I have intently studied the business of (college) sports since my days as a student-athlete at Syracuse University, nearly 30 years ago. Since that time, I experienced; Heisman Trophy runner-up (20 National player of the year awards), 7 years professional and induction to the college football hall of fame. My work in the prevention of men’s violence against women has brought me to more than 250 college campuses and communities, the United States Congress and the Oprah Winfrey Show.

Today, as I consider the game plan for another year of talking with college students about important social issues I see an anticipated collision of conditions…

The federal government has challenged higher education, under federal law Title IX and via a mandate directly from the White House to address issues of sexual violence on campus. The violent, sexist and homophobic culture of sports sits directly in the cross hairs.

College athletics is facing major reform that will ultimately lead to a systematic acknowledgement of the business of college sports. The next steps are critical. Professionalizing the experience for college athletes will bring upon a series of unintended outcomes, from which college sports will never recover. Some will benefit. Students will need more support than ever before and most, at the highest level won’t get it.

I hope you will follow and engage as I share my thoughts and proposed solutions to these and related issues facing our society.
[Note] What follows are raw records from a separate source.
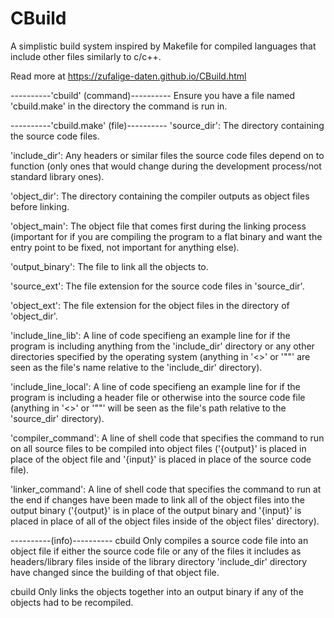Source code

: # CBuild
A simplistic build system inspired by Makefile for compiled languages that include other files similarly to c/c++.

Read more at https://zufalige-daten.github.io/CBuild.html

----------'cbuild' (command)----------
Ensure you have a file named 'cbuild.make' in the directory the command is run in.

----------'cbuild.make' (file)----------
'source_dir': The directory containing the source code files.

'include_dir': Any headers or similar files the source code files depend on to function (only ones that would change during the development process/not standard library ones).

'object_dir': The directory containing the compiler outputs as object files before linking.

'object_main': The object file that comes first during the linking process (important for if you are compiling the program to a flat binary and want the entry point to be fixed, not important for anything else).

'output_binary': The file to link all the objects to.

'source_ext': The file extension for the source code files in 'source_dir'.

'object_ext': The file extension for the object files in the directory of 'object_dir'.

'include_line_lib': A line of code specifieng an example line for if the program is including anything from the 'include_dir' directory or any other directories specified by the operating system (anything in '<>' or '""' are seen as the file's name relative to the 'include_dir' directory).

'include_line_local': A line of code specifieng an example line for if the program is including a header file or otherwise into the source code file (anything in '<>' or '""' will be seen as the file's path relative to the 'source_dir' directory).

'compiler_command': A line of shell code that specifies the command to run on all source files to be compiled into object files ('{output}' is placed in place of the object file and '{input}' is placed in place of the source code file).

'linker_command': A line of shell code that specifies the command to run at the end if changes have been made to link all of the object files into the output binary ('{output}' is in place of the output binary and '{input}' is placed in place of all of the object files inside of the object files' directory).

----------(info)----------
cbuild Only compiles a source code file into an object file if either the source code file or any of the files it includes as headers/library files inside of the library directory 'include_dir' directory have changed since the building of that object file.

cbuild Only links the objects together into an output binary if any of the objects had to be recompiled.
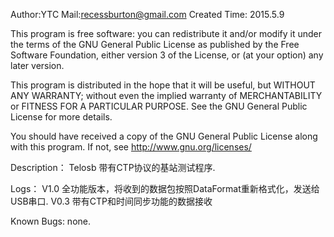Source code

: Author:YTC 
Mail:recessburton@gmail.com
Created Time: 2015.5.9

This program is free software: you can redistribute it and/or modify
it under the terms of the GNU General Public License as published by
the Free Software Foundation, either version 3 of the License, or
(at your option) any later version.

This program is distributed in the hope that it will be useful,
but WITHOUT ANY WARRANTY; without even the implied warranty of
MERCHANTABILITY or FITNESS FOR A PARTICULAR PURPOSE.  See the
GNU General Public License for more details.

You should have received a copy of the GNU General Public License
along with this program.  If not, see <http://www.gnu.org/licenses/>

Description：
	Telosb 带有CTP协议的基站测试程序.
	
Logs：
	V1.0 全功能版本，将收到的数据包按照DataFormat重新格式化，发送给USB串口.
	V0.3 带有CTP和时间同步功能的数据接收
	
Known Bugs: 
		none.

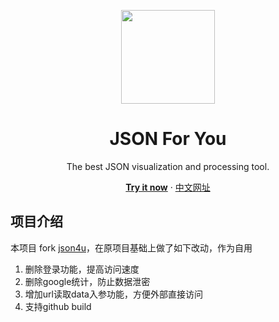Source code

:<p align="center">
<img src="./src/app/icon.svg" height="150">
</p>

<h1 align="center">
JSON For You
</h1>
<p align="center">
The best JSON visualization and processing tool.
<br />

<p align="center">
<a href="https://json4u.com/editor"><b>Try it now</b></a> · <a href="https://json4u.cn">中文网址</a>
</p>

## 项目介绍

本项目 fork [json4u](https://github.com/loggerhead/json4u)，在原项目基础上做了如下改动，作为自用

1. 删除登录功能，提高访问速度
2. 删除google统计，防止数据泄密
3. 增加url读取data入参功能，方便外部直接访问
4. 支持github build
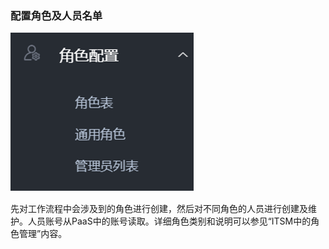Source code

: ### 配置角色及人员名单 

![](../pic/40.gif)

先对工作流程中会涉及到的角色进行创建，然后对不同角色的人员进行创建及维护。人员账号从PaaS中的账号读取。详细角色类别和说明可以参见“ITSM中的角色管理”内容。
I will attempt humor and always bring my honest perspective, humility and humanity to each post.

One Love!


November 25, 2020


Since 1986 I have studied, participated in and contributed to the world of sports and social issues.  I have leveraged a highly unique experience and acute knowledge of sports to address complex social issues for nearly  three decades.

In recent years the intersection of the two distinct worlds in which I work (sports and social issues) has grown more narrow.

I am launching this blog site to offer my perspective on issues of the day.  My work is not to criticize for the sake of debate or to throw stones.  The goal of every thing I do is to offer a perspective that addresses difficult social issues so that people can engage in an ongoing and productive dialog towards solutions.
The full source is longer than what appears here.